There are some notable exceptions, however. For example, teams from Arizona State University and the New York Quidditch Club won 12-13% more games last season than this model expected. Conversely, the University of Rochester Thestrals and Moscow Manticores lost nearly 20% more of their games. This isn’t to say that these teams have good or bad seekers necessarily, just that in games where the quaffle score was close, the snitch was caught at different rates than would be expected at random. These same seekers might have had wildly different catch rates in all other games, but perform better/worse when the snitch catch matters (think of this as being related to the Snitch When It Matters (SWIM) statistic that USQuidditch reports on its standings page).

The story is also a bit more complicated than that, so before anyone might accuse me of disparaging their team, I urge you to please read on.

Looking more closely at this figure, we also see an inflation in the cloud of points centered at roughly 50% win percentage. This is interesting, as it suggests that teams with a middling win percentage seem to be influenced more by their snitch catch rates than teams with high or low win percentages.

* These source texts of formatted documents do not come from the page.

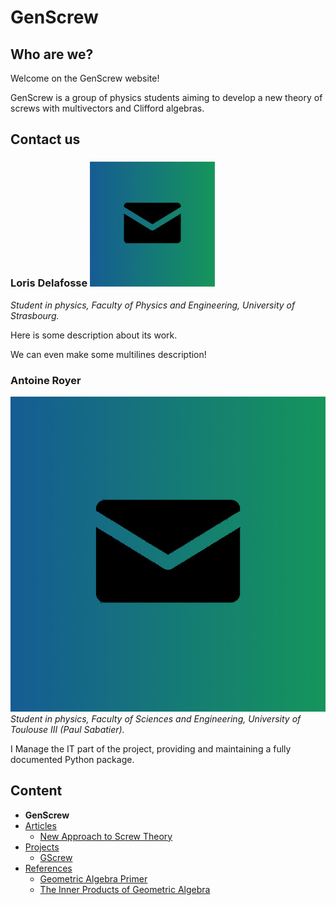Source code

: # GenScrew

## Who are we?

Welcome on the GenScrew website!

GenScrew is a group of physics students aiming to develop a new theory of screws with multivectors and Clifford algebras.

## Contact us

### Loris Delafosse [![Contact Loris Delafosse](icons/email_icon_small.jpg)](mailto:loris.delafosse@etu.unistra.fr)
*Student in physics, Faculty of Physics and Engineering, University of Strasbourg.*
 
Here is some description about its work.

We can even make some multilines description!


### Antoine Royer
[![Contact Antoine Royer](icons/email_icon.jpg)](mailto:antoine.royer@univ-tlse3.fr)
*Student in physics, Faculty of Sciences and Engineering, University of Toulouse III (Paul Sabatier).*

I Manage the IT part of the project, providing and maintaining a fully documented Python package.

## Content
- **GenScrew**
- [Articles](site-pages/articles.md)
  - [New Approach to Screw Theory](site-pages/articles.md#new-approach-to-screw-theory)
- [Projects](site-pages/projects.md)
  - [GScrew](site-pages/projects.md#gscrew)
- [References](site-pages/references.md)
  - [Geometric Algebra Primer](site-pages/references.md#geometric-algebra-primer)
  - [The Inner Products of Geometric Algebra](site-pages/references.md#the-inner-products-of-geometric-algebra)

There are two factors that play into how teams over/underperform this random expectation. First, teams could be catching a greater or lesser proportion of snitches in close games than would be expected at random. If a team plays three games where the end game score was tied, yet wins all three, this team has won 1.5 more times than they would have expected.

Winning a few more games relative to expectation over the course of a season doesn’t necessarily translate to big shifts in win percentage, however, as teams that play a small proportion of close games don’t have many opportunities where the snitch game comes into play. A dominant team with an expected 95% win percentage, for example, may have a great seeking game but can’t deviate much from the expected model because they are almost always beating their opponents by more than 30 points before the snitch is caught. In this case, even if they always caught the snitch in close games, perhaps only 5% of their games had snitch catches that determined the winner, so their seeker's success could not produce a big change in their overall win percentage.

By considering this potential interaction between a team's win percentage and the number of close games they play, we might be able to explain why there is so much variation in the middle of our graph. Judging from my experience over the past few years, I think we can assume that the distribution of strength between teams is bell-shaped (normally distributed). There are likely to be a few really strong teams, a few really weak teams, and a large number of teams that are close to average. Because teams are playing opponents from all parts of this spectrum over the course of a season, we can expect that high win percentage teams only play against teams of their same quality a few times, as do low win percentage teams, but average teams play a lot of matches against other average teams.

In general, average teams are more likely to encounter opponents of roughly the same strength, producing close games in which the snitch determines the winner. It is for this reason that we might see so much deviation from the random snitch catch expectation among teams with a ~50% win percentage, as their snitch catch success decides a greater proportion of their wins and losses. To put it simply, teams with average quaffle play are likely to benefit the most over the course of a season from having a good seeker. High win percentage teams can benefit as well, but an above-average snitch catch percentage isn’t as likely to translate into a large number of wins over the course of a season. Instead, it may well produce tournament titles, because in later rounds of regional and national championships, good teams are often squaring off against teams with similar ability. If good teams are only playing close games in tournaments, I don’t think it should come as much of a surprise that 2016 US Champions Q.C. Boston still managed to outperform their season-long win expectation by 5% despite their dominant overall record.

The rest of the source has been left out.